• TO DO
Wherever an image appears in the records, exclude it, and reproduce everything else exactly.

• DATASET EXTRACT
****
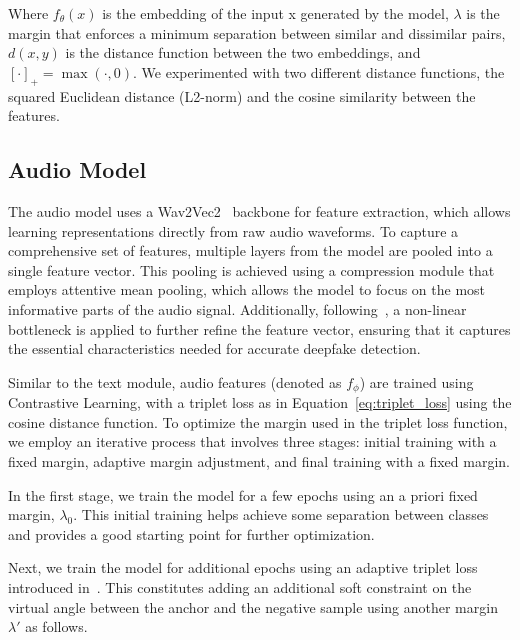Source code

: \documentclass{Interspeech}
\begin{document}
Where $f_\theta(x)$ is the embedding of the input x generated by the model,
$\lambda$ is the margin that enforces a minimum separation between similar and
dissimilar pairs, $d(x,y)$ is the distance function between the two embeddings,
and $[\cdot]_{+} = \max(\cdot, 0)$. We experimented with two different distance
functions, the squared Euclidean distance (L2-norm) and the cosine similarity
between the features.

\subsection{Audio Model}

The audio model uses a Wav2Vec2~\cite{wav2vec2} backbone for feature
extraction, which allows learning representations directly from raw audio
waveforms. To capture a comprehensive set of features, multiple layers from the
model are pooled into a single feature vector. This pooling is achieved using a
compression module that employs attentive mean pooling, which allows the model
to focus on the most informative parts of the audio signal. Additionally,
following~\cite{slim}, a non-linear bottleneck is applied to further refine the
feature vector, ensuring that it captures the essential characteristics needed
for accurate deepfake detection.
% 


Similar to the text module, audio features (denoted as $f_{\phi}$) are trained
using Contrastive Learning, with a triplet loss as in
Equation~\ref{eq:triplet_loss} using the cosine distance function. To optimize
the margin used in the triplet loss function, we employ an iterative process
that involves three stages: initial training with a fixed margin, adaptive
margin adjustment, and final training with a fixed margin.

In the first stage, we train the model for a few epochs using an a priori fixed
margin, $\lambda_0$. This initial training helps achieve some separation
between classes and provides a good starting point for further optimization.

Next, we train the model for additional epochs using an adaptive triplet loss
introduced in~\cite{adatriplet}.
This constitutes adding an additional soft constraint on the virtual angle
between the anchor and the negative sample using another margin $\lambda'$ as
follows.
\end{document}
****
• SOLUTION TO THE PROBLEM
Source code

: \documentclass{Interspeech}
\begin{document}
Where $f_\theta(x)$ is the embedding of the input x generated by the model,
$\lambda$ is the margin that enforces a minimum separation between similar and
dissimilar pairs, $d(x,y)$ is the distance function between the two embeddings,
and $[\cdot]_{+} = \max(\cdot, 0)$. We experimented with two different distance
functions, the squared Euclidean distance (L2-norm) and the cosine similarity
between the features.

\subsection{Audio Model}

The audio model uses a Wav2Vec2~\cite{wav2vec2} backbone for feature
extraction, which allows learning representations directly from raw audio
waveforms. To capture a comprehensive set of features, multiple layers from the
model are pooled into a single feature vector. This pooling is achieved using a
compression module that employs attentive mean pooling, which allows the model
to focus on the most informative parts of the audio signal. Additionally,
following~\cite{slim}, a non-linear bottleneck is applied to further refine the
feature vector, ensuring that it captures the essential characteristics needed
for accurate deepfake detection.
% 


Similar to the text module, audio features (denoted as $f_{\phi}$) are trained
using Contrastive Learning, with a triplet loss as in
Equation~\ref{eq:triplet_loss} using the cosine distance function. To optimize
the margin used in the triplet loss function, we employ an iterative process
that involves three stages: initial training with a fixed margin, adaptive
margin adjustment, and final training with a fixed margin.

In the first stage, we train the model for a few epochs using an a priori fixed
margin, $\lambda_0$. This initial training helps achieve some separation
between classes and provides a good starting point for further optimization.

Next, we train the model for additional epochs using an adaptive triplet loss
introduced in~\cite{adatriplet}.
This constitutes adding an additional soft constraint on the virtual angle
between the anchor and the negative sample using another margin $\lambda'$ as
follows.
\end{document}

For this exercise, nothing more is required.